As Israel trades fire with Hezbollah, calls for mass evacuations and sends ground troops deeper into Lebanon, its leaders have hinted at a long-term occupation modeled on the devastating conquest of much of Gaza after Hamas’ Oct. 7, 2023, attack.
Israel says it needs to establish a zone of control in the depopulated south to shield its own northern communities, which have faced daily rocket attacks since the Hezbollah group joined the wide war.
Many in Lebanon fear that could mean the open-ended displacement of over a million people, the flattening of their homes and a loss of territory.
Israel’s Defence Minister Israel Katz said this week that it would create a “security zone” up to the Litani River, some 30 kilometres (20 miles) from the border in some places.
He said troops would destroy homes, which he claimed were being used by militants, and that residents would not return until northern Israel is safe.
The campaign would mirror the one in Gaza, in which Israeli forces flattened and largely depopulated the eastern half of the Palestinian territory, Katz said on Tuesday.
Israel has said it won’t withdraw from the enclave until Hamas disarms as part of a US-brokered ceasefire deal.
“We have ordered an acceleration in the destruction of Lebanese homes in contact-line villages to neutralise threats to Israeli communities, in accordance with the model of Beit Hanoun and Rafah in Gaza,” Katz said, referring to border towns that were largely obliterated.
From one war to the next
After a 2024 ceasefire halted Israel’s last war with Hezbollah, Israeli forces gradually withdrew from southern Lebanon except for five strategic hilltops along the border.
Lebanese returned to find that homes, infrastructure, and some entire villages destroyed.
Israel said it had dismantled Hezbollah infrastructure that could have been used to launch an Oct. 7-style attack, and it continued to strike what it said were militant targets on a near-daily basis after the truce.
Hezbollah resumed it attacks after Israel and the United States launched the war with Iran on Feb. 28, accusing Israel of having repeatedly violated the ceasefire.
Israel accused Lebanon’s government of failing to carry out its pledge to disarm Hezbollah, despite its unprecedented steps toward criminalising the group.
In the latest fighting, Israel has launched blistering air raids across Lebanon, killing more than 1,000 people — mostly outside of the border area — and displacing over a million.
It has warned residents to evacuate a wide swath of the south, extending from the border to the Zahrani River, some 55 kilometres (34 miles) away.

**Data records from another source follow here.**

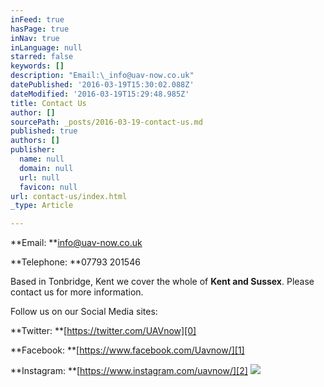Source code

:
 ```yaml
---
inFeed: true
hasPage: true
inNav: true
inLanguage: null
starred: false
keywords: []
description: "Email:\_info@uav-now.co.uk"
datePublished: '2016-03-19T15:30:02.088Z'
dateModified: '2016-03-19T15:29:48.985Z'
title: Contact Us
author: []
sourcePath: _posts/2016-03-19-contact-us.md
published: true
authors: []
publisher:
  name: null
  domain: null
  url: null
  favicon: null
url: contact-us/index.html
_type: Article

---
```

**Email: **info@uav-now.co.uk

**Telephone: **07793 201546

Based in Tonbridge, Kent we cover the whole of **Kent and Sussex**.  Please contact us for more information.

Follow us on our Social Media sites:

**Twitter: **[https://twitter.com/UAVnow][0]

**Facebook: **[https://www.facebook.com/Uavnow/][1]

**Instagram: **[https://www.instagram.com/uavnow/][2]
![](https://the-grid-user-content.s3-us-west-2.amazonaws.com/c1b76e07-f657-49cf-93ee-07ae46ce6d70.jpg)

[0]: https://twitter.com/UAVnow
[1]: https://www.facebook.com/Uavnow/
[2]: https://www.instagram.com/uavnow/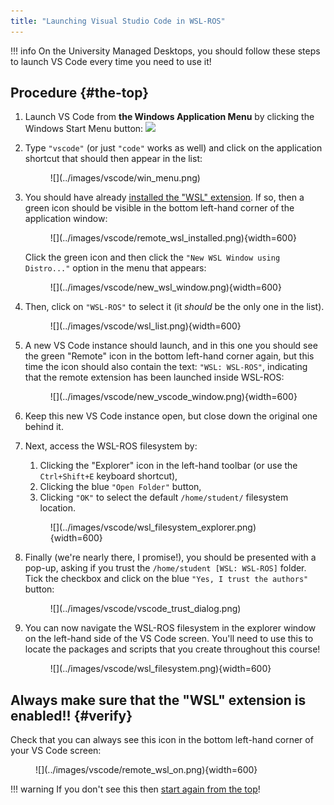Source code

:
 ```yaml
---  
title: "Launching Visual Studio Code in WSL-ROS"  
---
```


!!! info
    On the University Managed Desktops, you should follow these steps to launch VS Code every time you need to use it!

## Procedure {#the-top}

1. Launch VS Code from **the Windows Application Menu** by clicking the Windows Start Menu button: ![](../images/wsl/win_start_button.png)

1. Type `"vscode"` (or just `"code"` works as well) and click on the application shortcut that should then appear in the list:

    <figure markdown>
      ![](../images/vscode/win_menu.png)
    </figure>

1. You should have already [installed the "WSL" extension](../configure-vscode). If so, then a green icon should be visible in the bottom left-hand corner of the application window:

    <figure markdown>
      ![](../images/vscode/remote_wsl_installed.png){width=600}
    </figure>

    Click the green icon and then click the `"New WSL Window using Distro..."` option in the menu that appears:

    <figure markdown>
      ![](../images/vscode/new_wsl_window.png){width=600}
    </figure>

1. Then, click on `"WSL-ROS"` to select it (it *should* be the only one in the list).

    <figure markdown>
      ![](../images/vscode/wsl_list.png){width=600}
    </figure>

1. A new VS Code instance should launch, and in this one you should see the green "Remote" icon in the bottom left-hand corner again, but this time the icon should also contain the text: `"WSL: WSL-ROS"`, indicating that the remote extension has been launched inside WSL-ROS:

    <figure markdown>
      ![](../images/vscode/new_vscode_window.png){width=600}
    </figure>

1. Keep this new VS Code instance open, but close down the original one behind it.

1. Next, access the WSL-ROS filesystem by:
    1. Clicking the "Explorer" icon in the left-hand toolbar (or use the `Ctrl+Shift+E` keyboard shortcut),
    1. Clicking the blue `"Open Folder"` button,
    1. Clicking `"OK"` to select the default `/home/student/` filesystem location.

    <figure markdown>
      ![](../images/vscode/wsl_filesystem_explorer.png){width=600}
    </figure>

1. Finally (we're nearly there, I promise!), you should be presented with a pop-up, asking if you trust the `/home/student [WSL: WSL-ROS]` folder. Tick the checkbox and click on the blue `"Yes, I trust the authors"` button:

    <figure markdown>
      ![](../images/vscode/vscode_trust_dialog.png)
    </figure>

1. You can now navigate the WSL-ROS filesystem in the explorer window on the left-hand side of the VS Code screen. You'll need to use this to locate the packages and scripts that you create throughout this course!

    <figure markdown>
      ![](../images/vscode/wsl_filesystem.png){width=600}
    </figure>

## Always make sure that the "WSL" extension is enabled!! {#verify}

Check that you can always see this icon in the bottom left-hand corner of your VS Code screen:

<figure markdown>
  ![](../images/vscode/remote_wsl_on.png){width=600}
</figure>

!!! warning
    If you don't see this then [start again from the top](#the-top)!
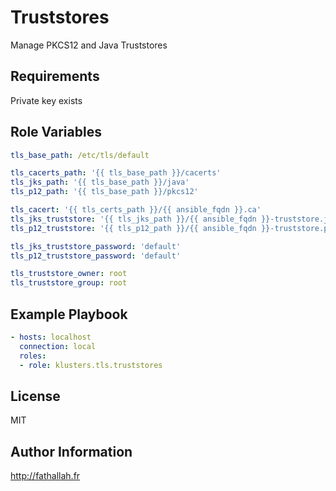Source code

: Truststores
=========

Manage PKCS12 and Java Truststores

Requirements
------------

Private key exists

Role Variables
--------------

```yaml
tls_base_path: /etc/tls/default

tls_cacerts_path: '{{ tls_base_path }}/cacerts'
tls_jks_path: '{{ tls_base_path }}/java'
tls_p12_path: '{{ tls_base_path }}/pkcs12'

tls_cacert: '{{ tls_certs_path }}/{{ ansible_fqdn }}.ca'
tls_jks_truststore: '{{ tls_jks_path }}/{{ ansible_fqdn }}-truststore.jks'
tls_p12_truststore: '{{ tls_p12_path }}/{{ ansible_fqdn }}-truststore.pkcs12'

tls_jks_truststore_password: 'default'
tls_p12_truststore_password: 'default'

tls_truststore_owner: root
tls_truststore_group: root
```

Example Playbook
----------------

```yaml
- hosts: localhost
  connection: local
  roles:
  - role: klusters.tls.truststores
```

License
-------

MIT

Author Information
------------------

http://fathallah.fr
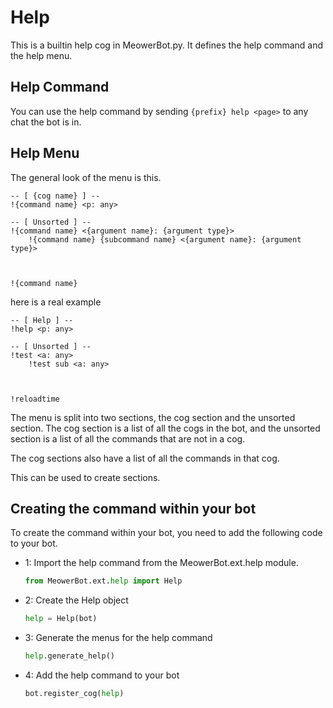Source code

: # Help

This is a builtin help cog in MeowerBot.py. It defines the help command and the help menu.

## Help Command

You can use the help command by sending `{prefix} help <page>` to any chat the bot is in.

## Help Menu

The general look of the menu is this.

```
-- [ {cog name} ] --
!{command name} <p: any> 

-- [ Unsorted ] --
!{command name} <{argument name}: {argument type}>
    !{command name} {subcommand name} <{argument name}: {argument type}> 



!{command name} 
```

here is a real example

```
-- [ Help ] --
!help <p: any> 

-- [ Unsorted ] --
!test <a: any> 
    !test sub <a: any> 



!reloadtime
```

The menu is split into two sections, the cog section and the unsorted section. The cog section is a list of all the cogs in the bot, and the unsorted section is a list of all the commands that are not in a cog. 

The cog sections also have a list of all the commands in that cog.

This can be used to create sections.


## Creating the command within your bot

To create the command within your bot, you need to add the following code to your bot.

- 1: Import the help command from the MeowerBot.ext.help module.
	```py
	from MeowerBot.ext.help import Help
	```

- 2: Create the Help object

	```py
	help = Help(bot)
	```

- 3: Generate the menus for the help command

	```py
	help.generate_help()
	```

- 4: Add the help command to your bot

	```py
	bot.register_cog(help)
	```

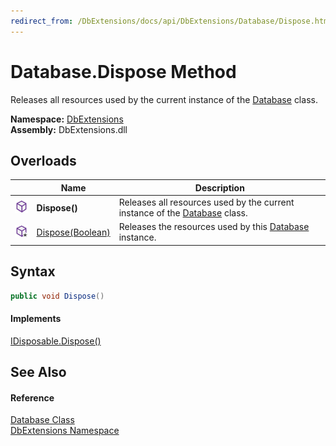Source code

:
 ```yaml
---
redirect_from: /DbExtensions/docs/api/DbExtensions/Database/Dispose.html
---
```


Database.Dispose Method
=======================
Releases all resources used by the current instance of the [Database][1] class.
  
**Namespace:** [DbExtensions][2]  
**Assembly:** DbExtensions.dll

Overloads
---------

|                     | Name                  | Description                                                                     |
| ------------------- | --------------------- | ------------------------------------------------------------------------------- |
| ![Public method]    | **Dispose()**         | Releases all resources used by the current instance of the [Database][1] class. |
| ![Protected method] | [Dispose(Boolean)][3] | Releases the resources used by this [Database][1] instance.                     |


Syntax
------

```csharp
public void Dispose()
```

#### Implements
[IDisposable.Dispose()][4]  


See Also
--------

#### Reference
[Database Class][1]  
[DbExtensions Namespace][2]  

[1]: README.md
[2]: ../README.md
[3]: Dispose_1.md
[4]: https://learn.microsoft.com/dotnet/api/system.idisposable.dispose
[Public method]: ../../icons/pubmethod.svg "Public method"
[Protected method]: ../../icons/protmethod.svg "Protected method"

The Israeli military says it has launched a limited ground operation. Political leaders speak of more ambitious plans.
Bezalel Smotrich, Israel’s far-right finance minister and a member of its Security Cabinet, said this week that the current war must end with “fundamental change.”
“The Litani must be our new border with the state of Lebanon,” he said.
Echoes of an earlier occupation
Israel invaded southern Lebanon in 1982 during the country’s civil war. Hezbollah, established that year, waged a guerrilla campaign that eventually ended the Israeli occupation in 2000.
This time around, Israel has bombed seven bridges over the Litani, the northern edge of a UN-patrolled buffer zone established after previous conflicts. Israel says Hezbollah was using the bridges to move fighters and weapons, and that its military will control the remaining crossings.
Heavy fighting has meanwhile erupted in the town of Khiam, the fall of which would cut off the south from Lebanon’s eastern Bekaa Valley, another area with a large Hezbollah presence.
After the bridges were bombed, Lebanese President Joseph Aoun accused Israel of seeking to sever the south from the rest of the country “to establish a buffer zone, entrench the reality of occupation, and pursue Israeli expansion within Lebanese territories.”
UN peacekeepers say the bombing of the bridges and ongoing clashes have hindered their operations and put personnel at risk.